Wednesday, November 3, 2021

Map Compasses (Part 2): Compass Design Language & Parsing

Welcome back to my blog series on implementing procedurally-generated map compasses!  Last time I looked at a variety of map compasses and saw how they broke down into combinations of pointers and circles and wrote a simple code framework.  This time I'm going to talk about the high level design of the code, and start creating a language to describe compasses.

I intend to organize the map compass code into two stages:
(That's some high-quality software engineering, folks!)

In the first step, I will generate the compass.  By this I mean deciding what pointers and circles to draw, how to size and order them, what size lines to use and so on.  The output of this step will be a description of the compass, i.e., something like “A 50 pixel radius, 5 pixel wide circle of alternating black and white segments, then 60 pixel radius black and white intercardinal pointers, then 75 pixel radius black and white cardinal pointers, and then labels on the cardinal points":


Of course, I won't use English for this description but rather “Compass Description Language (CDL)," a structured language much like my Map Border Description Language (MBDL).  As with MBDL, one use of the CDL will be to easily save and reuse compass designs I particularly like.  Another reason to use CDL is that it will let me implement some complex compass designs that would otherwise be difficult.  So my code will look like this:
In the second step I will draw the compass.  This involves parsing the CDL produced by the generator, and translating it into commands to render the compass onto the screen.  In a little bit more detail, it will look like this:
The Generate step will be built around a grammar written in a procedural generation tool called RiTa. That grammar will create a compass description in the Compass Description Language (CDL).  The CDL description will then be parsed by a tool called Nearley into an intermediate representation that is more “machine friendly."  The intermediate representation will then be executed by a Javascript execution engine.  The output of that will be the SVG commands to draw the compass.

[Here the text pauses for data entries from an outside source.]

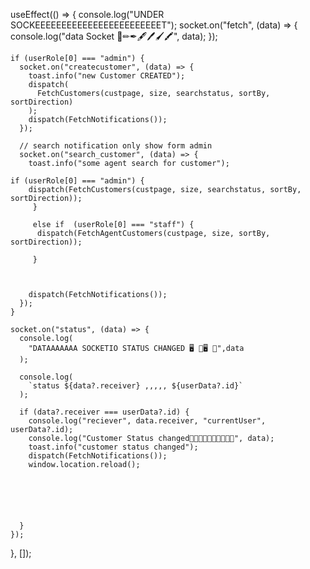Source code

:   useEffect(() => {
    console.log("UNDER SOCKEEEEEEEEEEEEEEEEEEEEEEEET");
    socket.on("fetch", (data) => {
      console.log("data Socket 📌✏✒🖋🖊🖌🖍", data);
    });

    if (userRole[0] === "admin") {
      socket.on("createcustomer", (data) => {
        toast.info("new Customer CREATED");
        dispatch(
          FetchCustomers(custpage, size, searchstatus, sortBy, sortDirection)
        );
        dispatch(FetchNotifications());
      });

      // search notification only show form admin
      socket.on("search_customer", (data) => {
        toast.info("some agent search for customer");
        
    if (userRole[0] === "admin") {
        dispatch(FetchCustomers(custpage, size, searchstatus, sortBy, sortDirection));
         }

         else if  (userRole[0] === "staff") {
          dispatch(FetchAgentCustomers(custpage, size, sortBy, sortDirection));

         }



        dispatch(FetchNotifications());
      });
    }

    socket.on("status", (data) => {
      console.log(
        "DATAAAAAAA SOCKETIO STATUS CHANGED 🖥️ 📱🖥️ 📱",data
      );

      console.log(
        `status ${data?.receiver} ,,,,, ${userData?.id}`
      );

      if (data?.receiver === userData?.id) {
        console.log("reciever", data.receiver, "currentUser", userData?.id);
        console.log("Customer Status changed📌📌📌📌📌📌📌📌📌📌", data);
        toast.info("customer status changed");
        dispatch(FetchNotifications());
        window.location.reload();


 

      

      }
    });
  }, []);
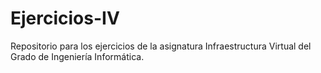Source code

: # Ejercicios-IV
Repositorio para los ejercicios de la asignatura Infraestructura Virtual del Grado de Ingeniería Informática.
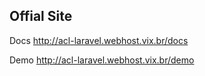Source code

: Offial Site 
-
Docs <a href="http://acl-laravel.webhost.vix.br/docs">http://acl-laravel.webhost.vix.br/docs</a>

Demo <a href="http://acl-laravel.webhost.vix.br/demo">http://acl-laravel.webhost.vix.br/demo</a>
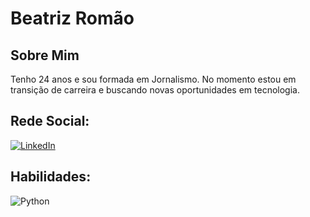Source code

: # Beatriz Romão


## Sobre Mim
Tenho 24 anos e sou formada em Jornalismo. No momento estou em transição de carreira e buscando novas oportunidades em tecnologia.

## Rede Social:
[![LinkedIn](https://img.shields.io/badge/LinkedIn-000?style=for-the-badge&logo=linkedin&logoColor=0E76A8)](https://www.linkedin.com/in/beatriz-rom%C3%A3o-10a9a2154/)

## Habilidades:
![Python](https://img.shields.io/badge/Python-000?style=for-the-badge&logo=python)
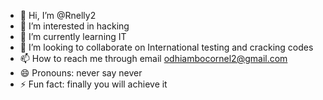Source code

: - 👋 Hi, I’m @Rnelly2
- 👀 I’m interested in hacking
- 🌱 I’m currently learning IT
- 💞️ I’m looking to collaborate on International testing and cracking codes
- 📫 How to reach me through email odhiambocornel2@gmail.com
- 😄 Pronouns: never say never 
- ⚡ Fun fact: finally you will achieve it

<!---
Rnelly2/Rnelly2 is a ✨ special ✨ repository because its `README.md` (this file) appears on your GitHub profile.
You can click the Preview link to take a look at your changes.
--->
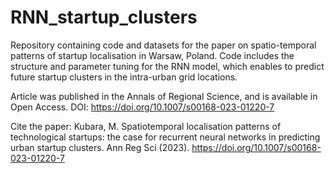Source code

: # RNN_startup_clusters

Repository containing code and datasets for the paper on spatio-temporal patterns of startup localisation in Warsaw, Poland. Code includes the structure and parameter tuning for the RNN model, which enables to predict future startup clusters in the intra-urban grid locations.

Article was published in the Annals of Regional Science, and is available in Open Access. 
DOI: https://doi.org/10.1007/s00168-023-01220-7

Cite the paper:
Kubara, M. Spatiotemporal localisation patterns of technological startups: the case for recurrent neural networks in predicting urban startup clusters. Ann Reg Sci (2023). https://doi.org/10.1007/s00168-023-01220-7
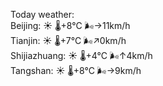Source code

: Today weather:  
Beijing: ☀️ 🌡️+8°C 🌬️→11km/h  
Tianjin: ☀️ 🌡️+7°C 🌬️↗0km/h  
Shijiazhuang: ☀️ 🌡️+4°C 🌬️↑4km/h  
Tangshan: ☀️ 🌡️+8°C 🌬️→9km/h  
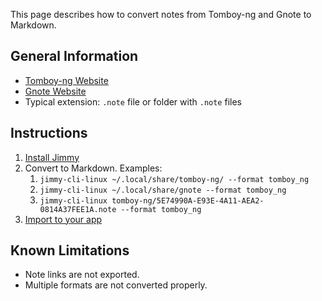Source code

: This page describes how to convert notes from Tomboy-ng and Gnote to Markdown.

## General Information

- [Tomboy-ng Website](https://wiki.gnome.org/Apps/Tomboy/tomboy-ng)
- [Gnote Website](https://wiki.gnome.org/Apps/Gnote)
- Typical extension: `.note` file or folder with `.note` files

## Instructions

1. [Install Jimmy](../index.md#installation)
2. Convert to Markdown. Examples:
    1. `jimmy-cli-linux ~/.local/share/tomboy-ng/ --format tomboy_ng`
    2. `jimmy-cli-linux ~/.local/share/gnote --format tomboy_ng`
    3. `jimmy-cli-linux tomboy-ng/5E74990A-E93E-4A11-AEA2-0814A37FEE1A.note --format tomboy_ng`
3. [Import to your app](../import_instructions.md)

## Known Limitations

- Note links are not exported.
- Multiple formats are not converted properly.
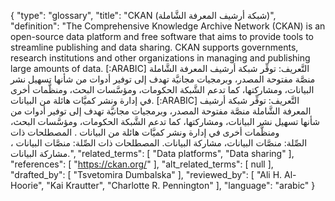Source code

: {
    "type": "glossary",
    "title": "CKAN (شبكة أرشيف المعرفة الشَّاملة)",
    "definition": "The Comprehensive Knowledge Archive Network (CKAN) is an open-source data platform and free software that aims to provide tools to streamline publishing and data sharing. CKAN supports governments, research institutions and other organizations in managing and publishing large amounts of data. [:ARABIC] التَّعريف: توفِّر شبكة أرشيف المعرفة الشَّاملة منصَّة مفتوحة المصدر، وبرمجيات مجانيَّة تهدف إلى توفير أدوات من شأنها تسهيل نشر البيانات، ومشاركتها، كما تدعم الشَّبكة الحكومات، ومؤسَّسات البحث، ومنظَّمات أخرى في إدارة ونشر كميَّات هائلة من البيانات. [:ARABIC] التَّعريف: توفِّر شبكة أرشيف المعرفة الشَّاملة منصَّة مفتوحة المصدر، وبرمجيات مجانيَّة تهدف إلى توفير أدوات من شأنها تسهيل نشر البيانات، ومشاركتها، كما تدعم الشَّبكة الحكومات، ومؤسَّسات البحث، ومنظَّمات أخرى في إدارة ونشر كميَّات هائلة من البيانات . المصطلحات ذات الصِّلة: منصَّات البيانات، مشاركة البيانات. المصطلحات ذات الصِّلة:  منصَّات البيانات ، مشاركة البيانات.",
    "related_terms": [
        "Data platforms",
        "Data sharing"
    ],
    "references": [
        "https://ckan.org/"
    ],
    "alt_related_terms": [
        null
    ],
    "drafted_by": [
        "Tsvetomira Dumbalska"
    ],
    "reviewed_by": [
        "Ali H. Al-Hoorie",
        "Kai Krautter",
        "Charlotte R. Pennington"
    ],
    "language": "arabic"
}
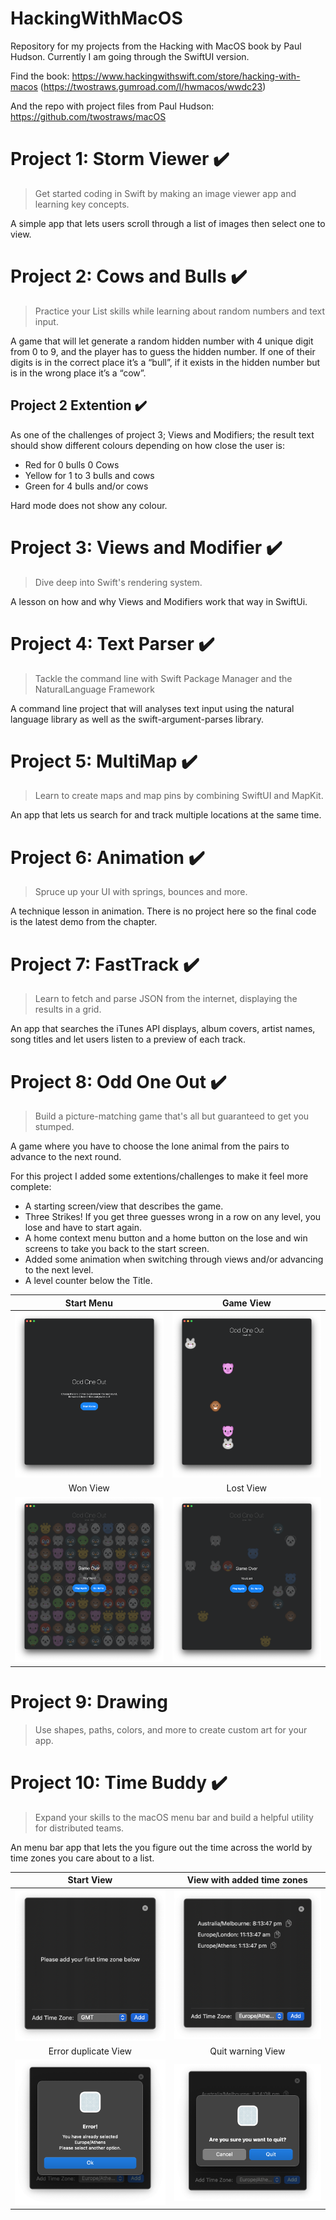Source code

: # HackingWithMacOS
Repository for my projects from the Hacking with MacOS book by Paul Hudson. Currently I am going through the SwiftUI version. 

Find the book: https://www.hackingwithswift.com/store/hacking-with-macos 
(https://twostraws.gumroad.com/l/hwmacos/wwdc23)

And the repo with project files from Paul Hudson: https://github.com/twostraws/macOS

# Project 1: Storm Viewer :heavy_check_mark:
> Get started coding in Swift by making an image viewer app and learning key concepts.

A simple app that lets users scroll through a list of images then select one to view. 

# Project 2: Cows and Bulls :heavy_check_mark:
> Practice your List skills while learning about random numbers and text input.

A game that will let generate a random hidden number with 4 unique digit from 0 to 9, and the player has to guess the hidden number. If one of their digits is in the correct place it’s a “bull”, if it exists in the hidden number but is in the wrong place it’s a “cow”. 

## Project 2 Extention :heavy_check_mark:
As one of the challenges of project 3; Views and Modifiers; the result text should show different colours depending on how close the user is:
- Red for 0 bulls 0 Cows
- Yellow for 1 to 3 bulls and cows
- Green for 4 bulls and/or cows

Hard mode does not show any colour.

# Project 3: Views and Modifier :heavy_check_mark:
> Dive deep into Swift's rendering system.

A lesson on how and why Views and Modifiers work that way in SwiftUi.

# Project 4: Text Parser :heavy_check_mark:
> Tackle the command line with Swift Package Manager and the NaturalLanguage Framework

A command line project that will analyses text input using the natural language library as well as the swift-argument-parses library. 

# Project 5: MultiMap :heavy_check_mark:
> Learn to create maps and map pins by combining SwiftUI and MapKit.

An app that lets us search for and track multiple locations at the same time. 

# Project 6: Animation :heavy_check_mark:
> Spruce up your UI with springs, bounces and more.

A technique lesson in animation. There is no project here so the final code is the latest demo from the chapter. 

# Project 7: FastTrack :heavy_check_mark:
> Learn to fetch and parse JSON from the internet, displaying the results in a grid.

An app that searches the iTunes API displays, album covers, artist names, song titles and let users listen to a preview of each track.

# Project 8: Odd One Out :heavy_check_mark:
> Build a picture-matching game that's all but guaranteed to get you stumped.

A game where you have to choose the lone animal from the pairs to advance to the next round. 

For this project I added some extentions/challenges to make it feel more complete:
- A starting screen/view that describes the game.
- Three Strikes! If you get three guesses wrong in a row on any level, you lose and have to start again.
- A home context menu button and a home button on the lose and win screens to take you back to the start screen.
- Added some animation when switching through views and/or advancing to the next level.
- A level counter below the Title. 




Start Menu               |  Game View
:--------------------:|:-------------------------:
![Image of the game start menu](/images/Project8-Start.png)  |  ![Image of the game play view](/images/Project8-Game.png)
Won View              |  Lost View
![Image of the game won view](/images/Project8-Won.png)  |  ![Image of the game lost view](/images/Project8-Lost.png)

# Project 9: Drawing
> Use shapes, paths, colors, and more to create custom art for your app.
   
   
# Project 10: Time Buddy :heavy_check_mark:
> Expand your skills to the macOS menu bar and build a helpful utility for distributed teams.

An menu bar app that lets the you figure out the time across the world by time zones you care about to a list.

Start View               |  View with added time zones
:--------------------:|:-------------------------:
![Image of the game start menu](/images/Project10-NoTimes.png)  |  ![Image of the game play view](/images/Project10-TimeList.png)
Error duplicate View              |  Quit warning View
![Image of the game won view](/images/Project10-Error.png)  |  ![Image of the game lost view](/images/Project10-Quit.png)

This seems convoluted but using a rules grammar for procedural generation is common, and the pattern of “parse to an intermediate representation and execute that" is a typical pattern for building a language interpreter.  And because I'll be using a couple of parsing and grammar tools, less code will be required than you might think from looking at that diagram.  This architecture will also enable me to design, develop and test each function separately.

While I'm using SVG for Dragons Abound, other people use a variety of different graphic display technologies.  So I'll try to isolate the code that actually does the rendering in SVG, so that other users can easily swap in code to render in Canvas or whatever.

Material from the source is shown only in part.